• **Material provided**:
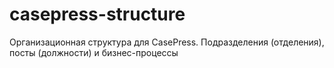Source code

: # casepress-structure
Организационная структура для CasePress. Подразделения (отделения), посты (должности) и бизнес-процессы
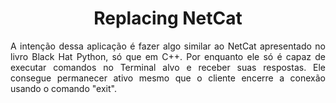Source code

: <h1 align="center">Replacing NetCat</h1>

<p align="justify">A intenção dessa aplicação é fazer algo similar ao NetCat apresentado no livro Black Hat Python, só que em C++.
Por enquanto ele só é capaz de executar comandos no Terminal alvo e receber suas respostas. Ele consegue permanecer ativo mesmo que o cliente encerre a conexão usando o comando "exit".</p>

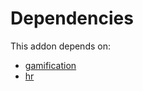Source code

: # Dependencies

This addon depends on:

- [gamification](https://github.com/bringout/oca-ocb-vertical-industry/tree/4b47952bcafb71e73014398e226e567547a7244f/odoo-bringout-oca-ocb-gamification)
- [hr](https://github.com/bringout/oca-ocb-hr/tree/417ca4f968fa38a2bd44dee27c7f5d9f1591d720/odoo-bringout-oca-ocb-hr)

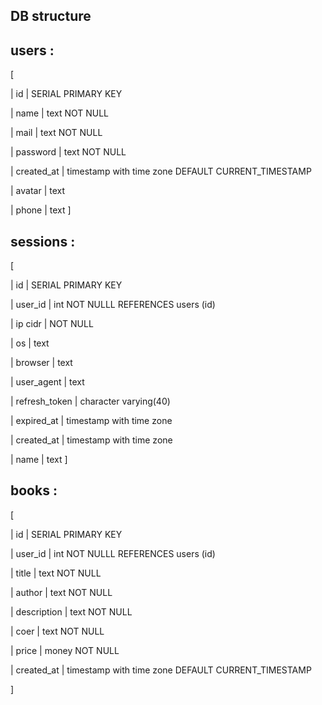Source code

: 


## DB structure 

## users : 
 [
 
  | id         | SERIAL PRIMARY KEY
  
  | name       | text NOT NULL
  
  | mail       | text NOT NULL
  
  | password   | text NOT NULL
  
  | created_at | timestamp with time zone DEFAULT CURRENT_TIMESTAMP
  
  | avatar     | text
  
  | phone      | text
]

## sessions : 
[

  | id            | SERIAL PRIMARY KEY
  
  | user_id       | int NOT NULLL REFERENCES users (id)
  
  | ip cidr       | NOT NULL
  
  | os            | text
  
  | browser       | text
  
  | user_agent    | text
  
  | refresh_token | character varying(40)
  
  | expired_at    | timestamp with time zone
  
  | created_at    | timestamp with time zone
  
  | name          | text
]

## books :
[

  | id            | SERIAL PRIMARY KEY
  
  | user_id       | int NOT NULLL REFERENCES users (id)
  
  | title         | text NOT NULL
  
  | author        | text NOT NULL
  
  | description   | text NOT NULL
  
  | coer          | text NOT NULL
  
  | price         | money NOT NULL
  
  | created_at    | timestamp with time zone DEFAULT CURRENT_TIMESTAMP
  
]
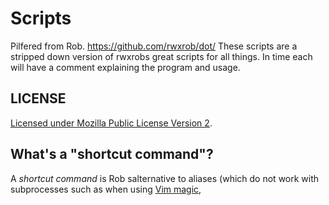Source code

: # Scripts

Pilfered from Rob. https://github.com/rwxrob/dot/
These scripts are a stripped down version of rwxrobs great scripts for all things. In time each will have a comment explaining the program and usage.


## LICENSE 

[Licensed under Mozilla Public License Version
2](https://duck.com/lite?kd=-1&kp=-1&q=Licensed+under+Mozilla+Public+License+Version+2).


## What's a "shortcut command"?

A *shortcut command* is Rob salternative to aliases (which do not work with
subprocesses such as when using [Vim magic](https://rwx.gg/vimagic),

• **What this task involves**:
Print every entry exactly as written, without the pictures.

• **Solved problem**:
Source code

: # casepress-structure
Организационная структура для CasePress. Подразделения (отделения), посты (должности) и бизнес-процессы
Source code

: <h1 align="center">Replacing NetCat</h1>

<p align="justify">A intenção dessa aplicação é fazer algo similar ao NetCat apresentado no livro Black Hat Python, só que em C++.
Por enquanto ele só é capaz de executar comandos no Terminal alvo e receber suas respostas. Ele consegue permanecer ativo mesmo que o cliente encerre a conexão usando o comando "exit".</p>

Source code

: # Dependencies

This addon depends on:

- [gamification](https://github.com/bringout/oca-ocb-vertical-industry/tree/4b47952bcafb71e73014398e226e567547a7244f/odoo-bringout-oca-ocb-gamification)
- [hr](https://github.com/bringout/oca-ocb-hr/tree/417ca4f968fa38a2bd44dee27c7f5d9f1591d720/odoo-bringout-oca-ocb-hr)

Source code

: 


## DB structure 

## users : 
 [
 
  | id         | SERIAL PRIMARY KEY
  
  | name       | text NOT NULL
  
  | mail       | text NOT NULL
  
  | password   | text NOT NULL
  
  | created_at | timestamp with time zone DEFAULT CURRENT_TIMESTAMP
  
  | avatar     | text
  
  | phone      | text
]

## sessions : 
[

  | id            | SERIAL PRIMARY KEY
  
  | user_id       | int NOT NULLL REFERENCES users (id)
  
  | ip cidr       | NOT NULL
  
  | os            | text
  
  | browser       | text
  
  | user_agent    | text
  
  | refresh_token | character varying(40)
  
  | expired_at    | timestamp with time zone
  
  | created_at    | timestamp with time zone
  
  | name          | text
]

## books :
[

  | id            | SERIAL PRIMARY KEY
  
  | user_id       | int NOT NULLL REFERENCES users (id)
  
  | title         | text NOT NULL
  
  | author        | text NOT NULL
  
  | description   | text NOT NULL
  
  | coer          | text NOT NULL
  
  | price         | money NOT NULL
  
  | created_at    | timestamp with time zone DEFAULT CURRENT_TIMESTAMP
  
]
Source code

: # Scripts

Pilfered from Rob. https://github.com/rwxrob/dot/
These scripts are a stripped down version of rwxrobs great scripts for all things. In time each will have a comment explaining the program and usage.


## LICENSE 

[Licensed under Mozilla Public License Version
2](https://duck.com/lite?kd=-1&kp=-1&q=Licensed+under+Mozilla+Public+License+Version+2).


## What's a "shortcut command"?

A *shortcut command* is Rob salternative to aliases (which do not work with
subprocesses such as when using [Vim magic](https://rwx.gg/vimagic),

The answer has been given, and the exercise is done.